Here’s what didn’t change for me

Emotional intensity and stress reactivity

Buprenorphine didn’t eliminate emotional intensity entirely. I still feel things deeply, and under significant stress I can still become emotionally activated.

What changed first was the floor, not the ceiling. Episodes of heightened emotion became less frequent and less destabilizing. Volatility decreased.

One remaining issue was physiologic stress reactivity — symptoms consistent with mild dysautonomia (racing heart, adrenaline surge, transient vision fuzziness with position changes, and difficulty sleeping when activated). Adding a low-dose beta-blocker significantly reduced this residual intensity.

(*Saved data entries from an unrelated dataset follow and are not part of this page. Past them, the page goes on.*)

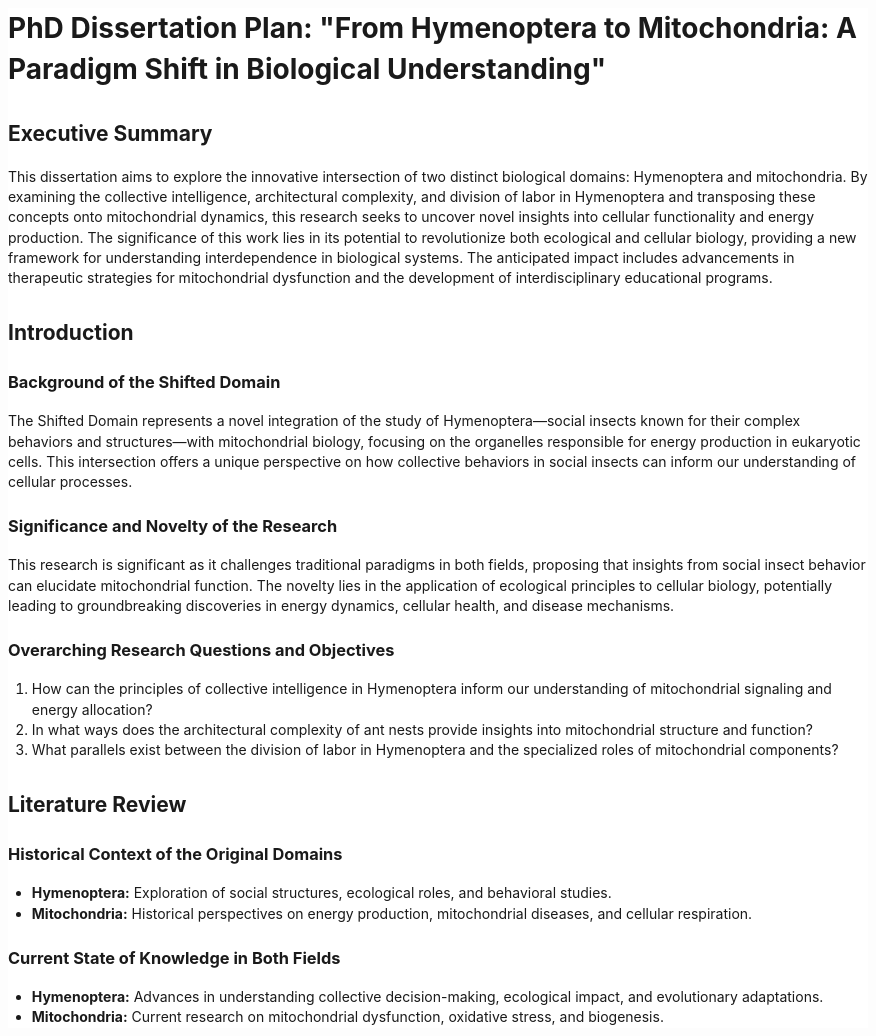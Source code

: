 # PhD Dissertation Plan: "From Hymenoptera to Mitochondria: A Paradigm Shift in Biological Understanding"

## Executive Summary
This dissertation aims to explore the innovative intersection of two distinct biological domains: Hymenoptera and mitochondria. By examining the collective intelligence, architectural complexity, and division of labor in Hymenoptera and transposing these concepts onto mitochondrial dynamics, this research seeks to uncover novel insights into cellular functionality and energy production. The significance of this work lies in its potential to revolutionize both ecological and cellular biology, providing a new framework for understanding interdependence in biological systems. The anticipated impact includes advancements in therapeutic strategies for mitochondrial dysfunction and the development of interdisciplinary educational programs.

## Introduction
### Background of the Shifted Domain
The Shifted Domain represents a novel integration of the study of Hymenoptera—social insects known for their complex behaviors and structures—with mitochondrial biology, focusing on the organelles responsible for energy production in eukaryotic cells. This intersection offers a unique perspective on how collective behaviors in social insects can inform our understanding of cellular processes.

### Significance and Novelty of the Research
This research is significant as it challenges traditional paradigms in both fields, proposing that insights from social insect behavior can elucidate mitochondrial function. The novelty lies in the application of ecological principles to cellular biology, potentially leading to groundbreaking discoveries in energy dynamics, cellular health, and disease mechanisms.

### Overarching Research Questions and Objectives
1. How can the principles of collective intelligence in Hymenoptera inform our understanding of mitochondrial signaling and energy allocation?
2. In what ways does the architectural complexity of ant nests provide insights into mitochondrial structure and function?
3. What parallels exist between the division of labor in Hymenoptera and the specialized roles of mitochondrial components?

## Literature Review
### Historical Context of the Original Domains
- **Hymenoptera:** Exploration of social structures, ecological roles, and behavioral studies.
- **Mitochondria:** Historical perspectives on energy production, mitochondrial diseases, and cellular respiration.

### Current State of Knowledge in Both Fields
- **Hymenoptera:** Advances in understanding collective decision-making, ecological impact, and evolutionary adaptations.
- **Mitochondria:** Current research on mitochondrial dysfunction, oxidative stress, and biogenesis.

Before buprenorphine, the beta-blocker had no noticeable effect. After opioid-system stabilization, it became useful. It does not replace the benefits of buprenorphine, but it meaningfully improves the remaining stress-related component.

I suspect this reflects layered systems: opioid-mediated baseline regulation, with adrenergic stress reactivity contributing to the remaining spikes.

The need for skills and therapy

Medication didn’t replace the need for skills or therapy. I still rely on DBT skills, reflection, and ongoing therapeutic work to navigate emotions and relationships.

There’s no replacement for being skillful. Buprenorphine made it possible for me to apply skills consistently, but it didn’t remove the need to practice them.

Stress, grief, and real-world challenges

Buprenorphine didn’t make life painless or remove the impact of real stressors. Loss, uncertainty, conflict, and exhaustion still affect me.

What changed is that these experiences no longer push me into crisis states or identity collapse. I still have hard moments, but they just stay proportionate to the situation.

Personality, values, and sensitivity

My values, sensitivity, and capacity for care didn’t disappear. I’m still emotionally attuned, still thoughtful, still impacted by other people.

The difference is that my nervous system no longer treats every interpersonal signal as an emergency. Sensitivity remained; overwhelm did not.

Long-term growth work

Medication didn’t “complete” my recovery. I still think about patterns, history, attachment, and behavior — and I expect to keep doing that work.

What changed is that growth feels cumulative instead of constantly reset by dysregulation.